A two-dimensional analysis of percolation and filamentarity in the Sloan Digital Sky Survey Data Release One

Abstract

We have used the largest cluster statistics and the average filamentarity to quantify respectively the connectivity and the shapes of the patterns seen in the galaxy distribution in two volume-limited subsamples extracted from the equatorial strips of the Sloan Digital Sky Survey (SDSS) Data Release One (DR1). The data was projected on to the equatorial plane and analysed in two dimensions (2D). Comparing the results with Poisson point distributions at various levels of smoothing we find evidence for a network-like topology with filaments being the dominant patterns in the galaxy distribution.
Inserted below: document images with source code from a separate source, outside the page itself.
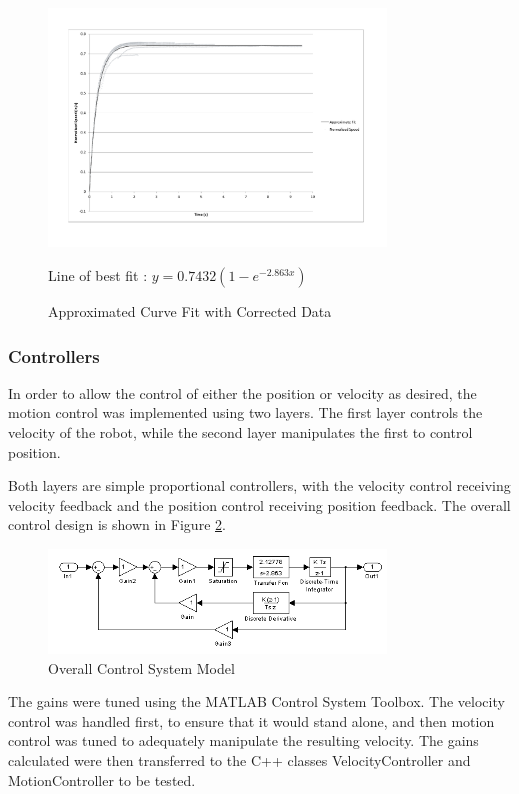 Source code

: \documentclass[10pt]{article}
\begin{document}
\begin{figure}
 \centering
 \includegraphics[width=0.8\textwidth]{Images/approximate-fit-model-time-shift}
 \caption{Approximated Curve Fit with Corrected Data}
 \label{fig:approximateFitTimeShiftRemoved}

 Line of best fit : $y=0.7432 \left(1-e^{-2.863x}\right)$
\end{figure}

\subsubsection{Controllers}

In order to allow the control of either the position or velocity as desired, the
motion control was implemented using two layers.  The first layer controls the
velocity of the robot, while the second layer manipulates the first to control
position.

Both layers are simple proportional controllers, with the velocity control
receiving velocity feedback and the position control receiving position
feedback.  The overall control design is shown in Figure
\ref{fig:overalController}.

\begin{figure}
 \includegraphics[width=0.8\textwidth]{Images/main-model}
 \caption{Overall Control System Model}
 \label{fig:overalController}
\end{figure}

The gains were tuned using the MATLAB Control System Toolbox. The velocity
control was handled first, to ensure that it would stand alone, and then motion
control was tuned to adequately manipulate the resulting velocity.  The gains
calculated were then transferred to the C++ classes VelocityController and
MotionController to be tested.
\end{document}
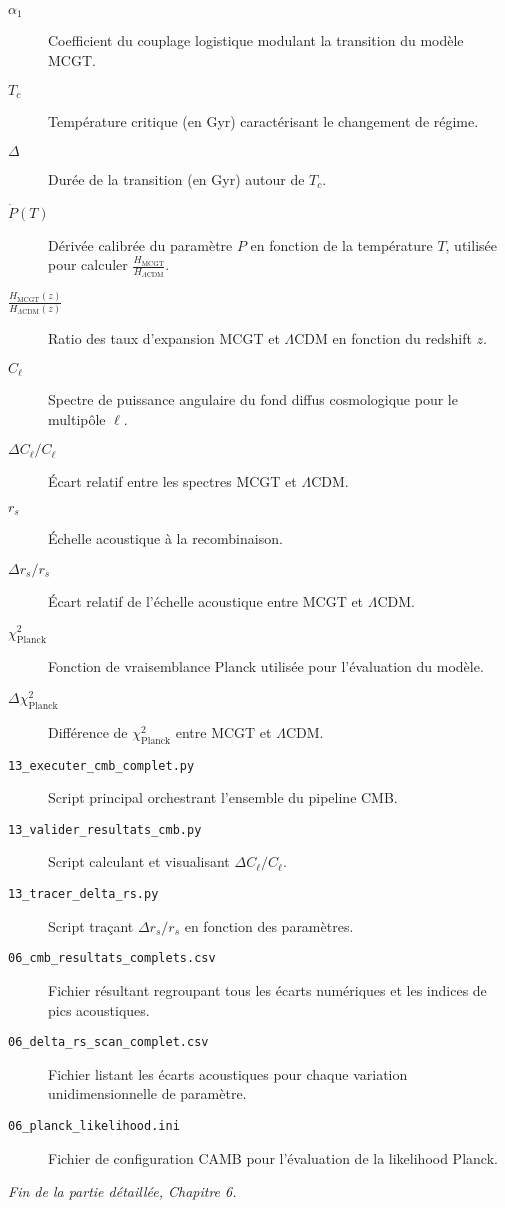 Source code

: \begin{description}
  \item[\(\alpha_{1}\)] Coefficient du couplage logistique modulant la transition du modèle MCGT.
  \item[\(T_{c}\)] Température critique (en Gyr) caractérisant le changement de régime.
  \item[\(\Delta\)] Durée de la transition (en Gyr) autour de \(T_{c}\).
  \item[\(\dot P(T)\)] Dérivée calibrée du paramètre \(P\) en fonction de la température \(T\), utilisée pour calculer \(\frac{H_{\mathrm{MCGT}}}{H_{\Lambda\mathrm{CDM}}}\).
  \item[\(\tfrac{H_{\mathrm{MCGT}}(z)}{H_{\Lambda\mathrm{CDM}}(z)}\)] Ratio des taux d’expansion MCGT et \(\Lambda\)CDM en fonction du redshift \(z\).
  \item[\(C_{\ell}\)] Spectre de puissance angulaire du fond diffus cosmologique pour le multipôle \(\ell\).
  \item[\(\Delta C_{\ell}/C_{\ell}\)] Écart relatif entre les spectres MCGT et \(\Lambda\)CDM.
  \item[\(r_{s}\)] Échelle acoustique à la recombinaison.
  \item[\(\Delta r_{s}/r_{s}\)] Écart relatif de l’échelle acoustique entre MCGT et \(\Lambda\)CDM.
  \item[\(\chi^{2}_{\mathrm{Planck}}\)] Fonction de vraisemblance Planck utilisée pour l’évaluation du modèle.
  \item[\(\Delta\chi^{2}_{\mathrm{Planck}}\)] Différence de \(\chi^{2}_{\mathrm{Planck}}\) entre MCGT et \(\Lambda\)CDM.
  \item[\texttt{13\_executer\_cmb\_complet.py}] Script principal orchestrant l’ensemble du pipeline CMB.
  \item[\texttt{13\_valider\_resultats\_cmb.py}] Script calculant et visualisant \(\Delta C_{\ell}/C_{\ell}\).
  \item[\texttt{13\_tracer\_delta\_rs.py}] Script traçant \(\Delta r_{s}/r_{s}\) en fonction des paramètres.
  \item[\texttt{06\_cmb\_resultats\_complets.csv}] Fichier résultant regroupant tous les écarts numériques et les indices de pics acoustiques.
  \item[\texttt{06\_delta\_rs\_scan\_complet.csv}] Fichier listant les écarts acoustiques pour chaque variation unidimensionnelle de paramètre.
  \item[\texttt{06\_planck\_likelihood.ini}] Fichier de configuration CAMB pour l’évaluation de la likelihood Planck.
\end{description}

\bigskip
\noindent\emph{Fin de la partie détaillée, Chapitre 6.}
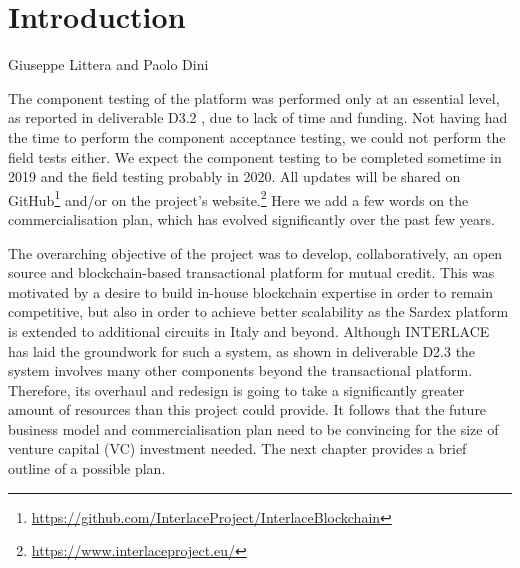 \chapter{Introduction}
\label{ch:Introduction}

\vspace{-1cm}
\begin{center}
Giuseppe Littera and Paolo Dini
\end{center}

The component testing of the platform was performed only at an essential level, as reported in deliverable D3.2 \cite{INTERLACE_D32}, due to lack of time and funding. Not having had the time to perform the component acceptance testing, we could not perform the field tests either. We expect the component testing to be completed sometime in 2019 and the field testing probably in 2020. All updates will be shared on GitHub\footnote{\url{https://github.com/InterlaceProject/InterlaceBlockchain}} and/or on the project's website.\footnote{\url{https://www.interlaceproject.eu/}} Here we add a few words on the commercialisation plan, which has evolved significantly over the past few years.

The overarching objective of the project was to develop, collaboratively, an open source and blockchain-based transactional platform for mutual credit. This was motivated by a desire to build in-house blockchain expertise in order to remain competitive, but also in order to achieve better scalability as the Sardex platform is extended to additional circuits in Italy and beyond. Although INTERLACE has laid the groundwork for such a system, as shown in deliverable D2.3 \cite{INTERLACE_D23} the system involves many other components beyond the transactional platform. Therefore, its overhaul and redesign is going to take a significantly greater amount of resources than this project could provide. It follows that the future business model and commercialisation plan need to be convincing for the size of venture capital (VC) investment needed. The next chapter provides a brief outline of a possible plan.

\newpage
With increasing smoothing, a transition from many individual filamentary structures to an interconnected network is found to occur at a filling factor of 0.5-0.6. We have tested the possibility that the connectivity and the morphology of the patterns in the galaxy distribution may be luminosity dependent and find significant evidence for a luminosity-morphology relation, the brighter galaxies exhibiting lower levels of connectivity and filamentarity compared to the fainter ones. Using a statistical technique, Shuffle, we show that the filamentarity in both the SDSS strips is statistically significant up to 80 h -1 Mpc but not beyond. Larger filaments, though identified, are not statistically significant. Our findings reaffirm earlier work establishing the filaments to be the largest known statistically significant coherent structures in the Universe.